Der Maler setzte sich zu ihm und faßte seine Hand.

»Nimm mir's nicht übel – du weißt ja, ich bin nicht aufdringlich. Aber so geht es nicht weiter mit dir. Ich wollte schon längst mit dir reden. Aber vor den anderen –«

»Um Gotteswillen!! Du bist der einzige, dem ich das erlaube.«

»Sag', ist es was mit der Lucy?«

»Nein.«

»Ich glaube aber doch. Willst du sie los werden? Und kannst nicht? Nimm dich zusammen und schüttle sie ab. Sonst kommt es umgekehrt.«

Pronitz fuhr auf.

»Weißt du etwas von ihr?«

»Gefällt's dir denn, daß sie jedes – aber auch jedesmal mit dem faden Kerl, dem Eggert, zusammenhockt und daß er sie begleitet?«

»Wenn's weiter nichts ist! Da denkt sie sich nichts bei. Warum sollte ich ihr soviel Freiheit nicht gönnen? Ich bin kein Orientale. Über die Haremsgedanken sollte unsereins doch hinaus sein.«

»Bin ich auch. Bei allen Heiligen schwöre ich dir zu. Aber wenn einer so mit meinem Schatz umginge, – ich würde ihn windelweich prügeln. Sieh mal, das ist es ja, was mich krank und wieder gesund ärgern kann: wenn ein Mann wie du durch ein Weib kaput geht. Wie sagt doch unser Schutzheiliger: Ich wollte, daß die Erde in Krämpfen bebte, wenn ein Heiliger und eine Gans sich paaren.«

»Erstens bin ich kein Heiliger.

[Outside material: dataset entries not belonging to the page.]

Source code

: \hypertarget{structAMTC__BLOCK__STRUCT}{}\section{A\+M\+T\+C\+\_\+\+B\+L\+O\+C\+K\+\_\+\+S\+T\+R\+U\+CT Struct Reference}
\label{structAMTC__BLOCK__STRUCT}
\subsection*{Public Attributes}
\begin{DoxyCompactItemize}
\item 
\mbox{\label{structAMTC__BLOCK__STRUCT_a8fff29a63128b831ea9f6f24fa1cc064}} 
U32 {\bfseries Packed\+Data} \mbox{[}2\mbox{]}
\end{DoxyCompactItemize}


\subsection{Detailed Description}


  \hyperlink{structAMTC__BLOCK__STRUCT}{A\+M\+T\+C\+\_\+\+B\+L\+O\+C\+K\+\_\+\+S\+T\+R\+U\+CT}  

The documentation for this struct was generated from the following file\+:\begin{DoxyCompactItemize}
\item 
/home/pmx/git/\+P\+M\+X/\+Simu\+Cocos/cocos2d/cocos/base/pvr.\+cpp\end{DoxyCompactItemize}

Zweitens ist mein Kaputgehen noch gar nicht so sicher.«

»Hast du nicht gesehen, wie sie mit allen kokettiert? Das ›Weibchen‹ in Reinkultur. Sie kann wohl gar nicht anders: ›Treulos wie die Welle‹, sagt dein Kollege Shakespeare. Wie die Welle, d. h. wie eine Naturkraft–… Und darum mein Rat: mach dich eher heute wie morgen frei. Denn du mußt noch viel leisten und schaffen.«

»Werde ich auch.«

»Wirst du nicht! Wenigstens nicht, solange dir ein Weib wie eine Kette am Fuß hängt. Wie kann ein Künstler so etwas tun?«

»Das sagst du?«

»Es ist unzart, Jens Peter, an das Scherbengericht von neulich zu erinnern. Herrgott, hat die Bande sich blamiert! Natürlich habe ich nie etwas Ernstliches mit Frau Dr. Kraatz gehabt. Das habe ich auch dem Doktor geschrieben.«

Er sah jetzt an dem Freund vorüber, zum Fenster hinaus.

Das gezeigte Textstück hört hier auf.